__REQUIRED ACTION__
Search the records below for the word "used" and show every line where it occurs.

________________________________________

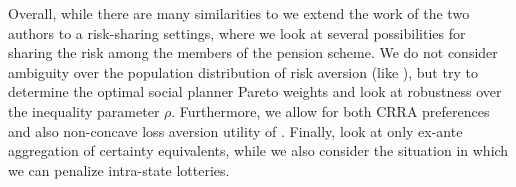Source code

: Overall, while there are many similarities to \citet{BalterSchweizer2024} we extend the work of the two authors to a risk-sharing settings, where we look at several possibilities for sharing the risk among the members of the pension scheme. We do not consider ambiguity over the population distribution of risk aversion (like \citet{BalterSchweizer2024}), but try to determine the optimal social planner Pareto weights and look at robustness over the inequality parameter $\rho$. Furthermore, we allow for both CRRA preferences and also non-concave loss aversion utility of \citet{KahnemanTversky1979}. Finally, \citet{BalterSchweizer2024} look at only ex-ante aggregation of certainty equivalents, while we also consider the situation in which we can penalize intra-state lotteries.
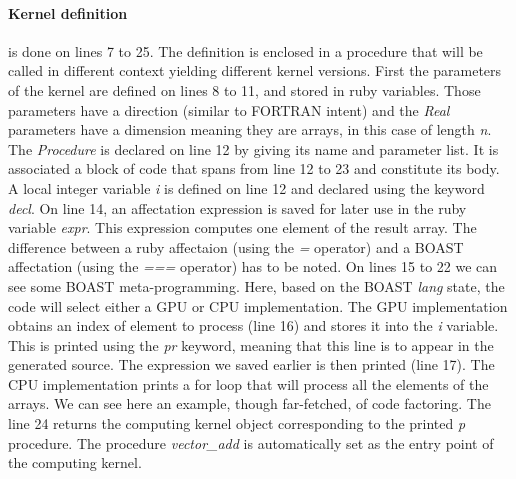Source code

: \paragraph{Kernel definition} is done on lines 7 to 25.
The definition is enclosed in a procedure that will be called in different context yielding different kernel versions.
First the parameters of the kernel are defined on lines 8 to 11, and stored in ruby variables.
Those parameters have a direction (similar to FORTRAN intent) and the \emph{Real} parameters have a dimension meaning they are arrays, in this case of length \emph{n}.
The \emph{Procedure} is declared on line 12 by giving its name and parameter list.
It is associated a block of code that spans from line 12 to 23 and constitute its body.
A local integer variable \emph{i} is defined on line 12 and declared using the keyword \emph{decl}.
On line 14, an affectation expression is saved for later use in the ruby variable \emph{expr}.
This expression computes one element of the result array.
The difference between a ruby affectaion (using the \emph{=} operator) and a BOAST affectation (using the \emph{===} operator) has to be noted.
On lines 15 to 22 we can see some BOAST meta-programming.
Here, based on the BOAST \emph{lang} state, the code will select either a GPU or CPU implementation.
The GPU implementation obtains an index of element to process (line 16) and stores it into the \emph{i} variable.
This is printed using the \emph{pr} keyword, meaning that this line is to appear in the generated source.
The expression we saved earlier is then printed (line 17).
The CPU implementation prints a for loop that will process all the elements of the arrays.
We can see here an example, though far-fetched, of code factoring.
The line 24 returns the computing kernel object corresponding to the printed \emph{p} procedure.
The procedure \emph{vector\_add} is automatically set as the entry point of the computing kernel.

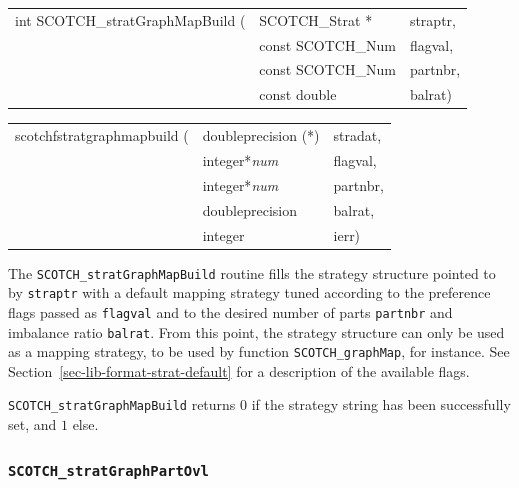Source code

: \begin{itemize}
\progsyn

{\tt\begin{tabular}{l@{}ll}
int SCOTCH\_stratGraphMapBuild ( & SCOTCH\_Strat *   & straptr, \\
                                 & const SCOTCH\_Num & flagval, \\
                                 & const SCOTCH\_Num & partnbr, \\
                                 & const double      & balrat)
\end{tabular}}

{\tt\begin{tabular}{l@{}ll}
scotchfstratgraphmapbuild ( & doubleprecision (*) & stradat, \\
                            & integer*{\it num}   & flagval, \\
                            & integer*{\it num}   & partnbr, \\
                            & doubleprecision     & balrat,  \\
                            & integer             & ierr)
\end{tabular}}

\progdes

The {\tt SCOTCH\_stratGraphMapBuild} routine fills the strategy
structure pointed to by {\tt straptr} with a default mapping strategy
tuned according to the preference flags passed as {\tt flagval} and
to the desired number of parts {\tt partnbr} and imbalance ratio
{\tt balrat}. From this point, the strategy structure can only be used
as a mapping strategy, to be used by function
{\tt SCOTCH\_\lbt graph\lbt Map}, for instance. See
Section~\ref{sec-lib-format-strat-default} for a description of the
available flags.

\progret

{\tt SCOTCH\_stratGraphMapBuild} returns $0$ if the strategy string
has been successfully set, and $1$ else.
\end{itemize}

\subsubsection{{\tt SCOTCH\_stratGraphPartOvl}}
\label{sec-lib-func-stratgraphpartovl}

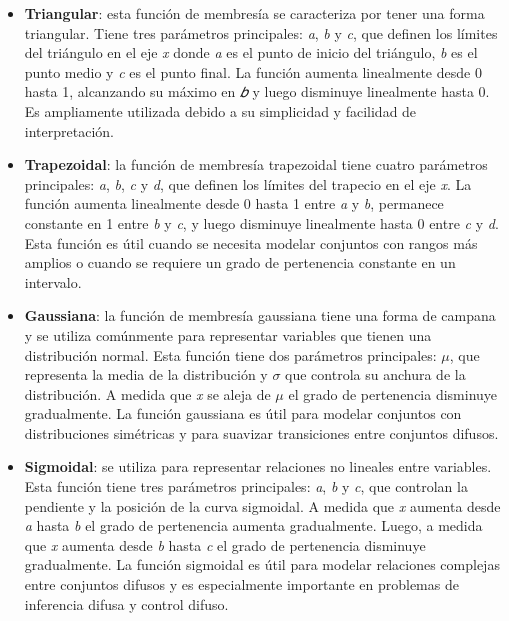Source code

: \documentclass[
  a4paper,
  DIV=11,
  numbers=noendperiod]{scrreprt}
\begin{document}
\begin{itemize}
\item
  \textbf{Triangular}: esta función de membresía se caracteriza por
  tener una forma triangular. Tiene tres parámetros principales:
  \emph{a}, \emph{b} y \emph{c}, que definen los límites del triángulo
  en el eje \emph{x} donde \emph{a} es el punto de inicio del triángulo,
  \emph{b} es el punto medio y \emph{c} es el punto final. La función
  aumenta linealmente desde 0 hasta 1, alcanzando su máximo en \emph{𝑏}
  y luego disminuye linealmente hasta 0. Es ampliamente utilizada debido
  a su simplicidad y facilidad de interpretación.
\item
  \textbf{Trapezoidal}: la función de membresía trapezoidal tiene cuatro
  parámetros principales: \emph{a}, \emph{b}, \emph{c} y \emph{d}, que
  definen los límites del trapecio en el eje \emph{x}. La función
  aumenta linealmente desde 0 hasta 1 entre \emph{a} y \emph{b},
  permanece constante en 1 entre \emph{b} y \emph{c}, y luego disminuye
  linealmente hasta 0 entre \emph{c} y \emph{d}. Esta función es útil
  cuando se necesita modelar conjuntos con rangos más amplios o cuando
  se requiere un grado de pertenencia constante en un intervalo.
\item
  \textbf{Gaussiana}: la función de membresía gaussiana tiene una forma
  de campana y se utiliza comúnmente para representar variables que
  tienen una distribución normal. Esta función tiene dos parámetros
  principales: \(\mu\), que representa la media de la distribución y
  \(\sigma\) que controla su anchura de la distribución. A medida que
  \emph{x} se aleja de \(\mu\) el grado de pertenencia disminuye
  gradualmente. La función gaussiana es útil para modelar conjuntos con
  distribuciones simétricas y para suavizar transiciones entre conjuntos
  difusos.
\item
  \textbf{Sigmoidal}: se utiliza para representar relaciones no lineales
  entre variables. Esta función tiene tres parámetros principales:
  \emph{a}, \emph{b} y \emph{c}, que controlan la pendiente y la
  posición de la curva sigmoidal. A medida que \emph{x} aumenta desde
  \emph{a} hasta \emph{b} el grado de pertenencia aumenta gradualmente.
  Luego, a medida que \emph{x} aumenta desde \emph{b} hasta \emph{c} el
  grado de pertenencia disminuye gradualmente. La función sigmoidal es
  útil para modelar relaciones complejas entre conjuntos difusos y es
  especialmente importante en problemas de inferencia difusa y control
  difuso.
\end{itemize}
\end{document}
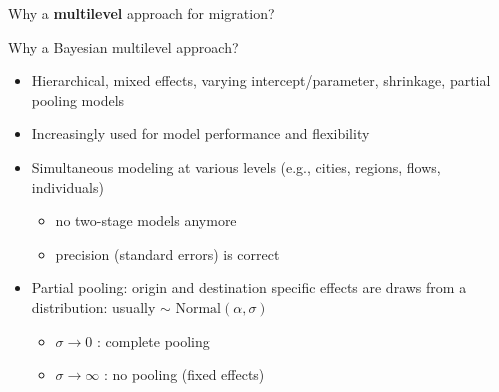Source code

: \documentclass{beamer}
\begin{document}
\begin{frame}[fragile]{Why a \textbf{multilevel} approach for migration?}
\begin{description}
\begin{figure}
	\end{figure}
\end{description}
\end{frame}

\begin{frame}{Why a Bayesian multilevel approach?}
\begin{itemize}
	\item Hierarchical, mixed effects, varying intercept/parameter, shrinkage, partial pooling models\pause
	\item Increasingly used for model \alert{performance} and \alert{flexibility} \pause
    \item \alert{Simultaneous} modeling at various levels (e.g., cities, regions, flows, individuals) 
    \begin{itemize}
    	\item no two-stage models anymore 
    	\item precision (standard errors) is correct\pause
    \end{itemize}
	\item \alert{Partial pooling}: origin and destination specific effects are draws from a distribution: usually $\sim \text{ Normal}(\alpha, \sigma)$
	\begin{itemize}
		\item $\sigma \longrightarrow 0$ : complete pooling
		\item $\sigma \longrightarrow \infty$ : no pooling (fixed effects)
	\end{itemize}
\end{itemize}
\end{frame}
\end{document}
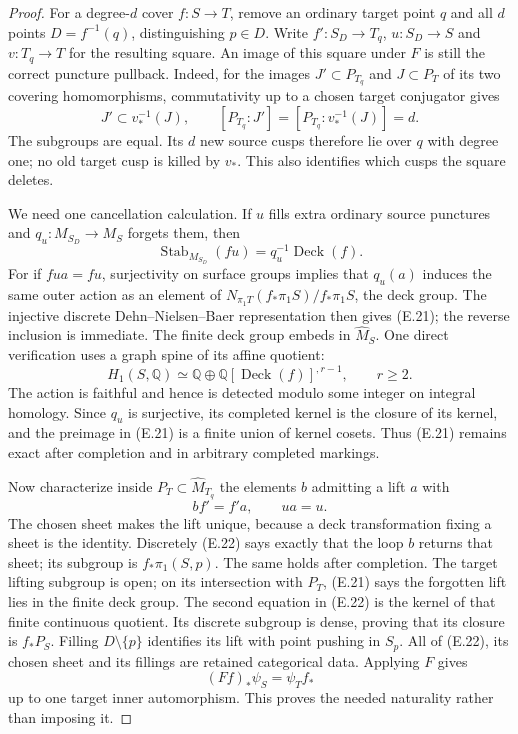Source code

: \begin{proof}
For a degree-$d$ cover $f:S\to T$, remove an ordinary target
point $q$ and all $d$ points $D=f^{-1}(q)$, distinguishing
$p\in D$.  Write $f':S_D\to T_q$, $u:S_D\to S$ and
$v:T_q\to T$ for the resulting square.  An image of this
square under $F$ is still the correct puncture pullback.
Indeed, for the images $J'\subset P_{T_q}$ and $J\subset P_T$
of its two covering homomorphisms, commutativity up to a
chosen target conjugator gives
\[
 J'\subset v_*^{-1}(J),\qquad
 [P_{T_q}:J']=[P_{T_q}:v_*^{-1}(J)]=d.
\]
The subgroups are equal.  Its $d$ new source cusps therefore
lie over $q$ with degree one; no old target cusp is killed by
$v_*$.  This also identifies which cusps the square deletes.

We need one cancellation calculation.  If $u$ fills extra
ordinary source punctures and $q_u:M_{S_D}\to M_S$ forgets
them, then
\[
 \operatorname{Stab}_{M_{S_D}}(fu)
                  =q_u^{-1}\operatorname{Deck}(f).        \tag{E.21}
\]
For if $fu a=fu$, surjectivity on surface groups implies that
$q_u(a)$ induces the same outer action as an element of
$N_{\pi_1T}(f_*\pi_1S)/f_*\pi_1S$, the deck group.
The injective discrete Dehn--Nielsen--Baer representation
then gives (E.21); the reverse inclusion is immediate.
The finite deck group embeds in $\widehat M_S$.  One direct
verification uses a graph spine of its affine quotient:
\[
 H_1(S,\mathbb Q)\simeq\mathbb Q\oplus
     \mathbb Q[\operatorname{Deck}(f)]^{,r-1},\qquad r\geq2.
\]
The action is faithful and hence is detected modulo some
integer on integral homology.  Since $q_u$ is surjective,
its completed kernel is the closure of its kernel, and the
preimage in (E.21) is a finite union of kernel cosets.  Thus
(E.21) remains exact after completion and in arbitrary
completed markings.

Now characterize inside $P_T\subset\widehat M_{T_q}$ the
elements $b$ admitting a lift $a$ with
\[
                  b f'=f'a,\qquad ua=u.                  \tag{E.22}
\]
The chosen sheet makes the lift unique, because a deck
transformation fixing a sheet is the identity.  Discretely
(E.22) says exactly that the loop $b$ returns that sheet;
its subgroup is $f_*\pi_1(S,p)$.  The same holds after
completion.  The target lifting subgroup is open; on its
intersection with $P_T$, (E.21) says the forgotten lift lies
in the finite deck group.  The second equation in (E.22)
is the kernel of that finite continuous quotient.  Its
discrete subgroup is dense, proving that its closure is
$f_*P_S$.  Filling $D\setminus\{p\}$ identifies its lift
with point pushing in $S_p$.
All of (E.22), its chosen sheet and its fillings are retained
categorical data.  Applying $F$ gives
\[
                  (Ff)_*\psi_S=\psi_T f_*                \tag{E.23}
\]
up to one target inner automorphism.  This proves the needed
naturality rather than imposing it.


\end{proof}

________________________________________

__RESPONSE TO THE EXERCISE__
{\tt balrat}. From this point, the strategy structure can only be used
as a mapping strategy, to be used by function
	\item Increasingly used for model \alert{performance} and \alert{flexibility} \pause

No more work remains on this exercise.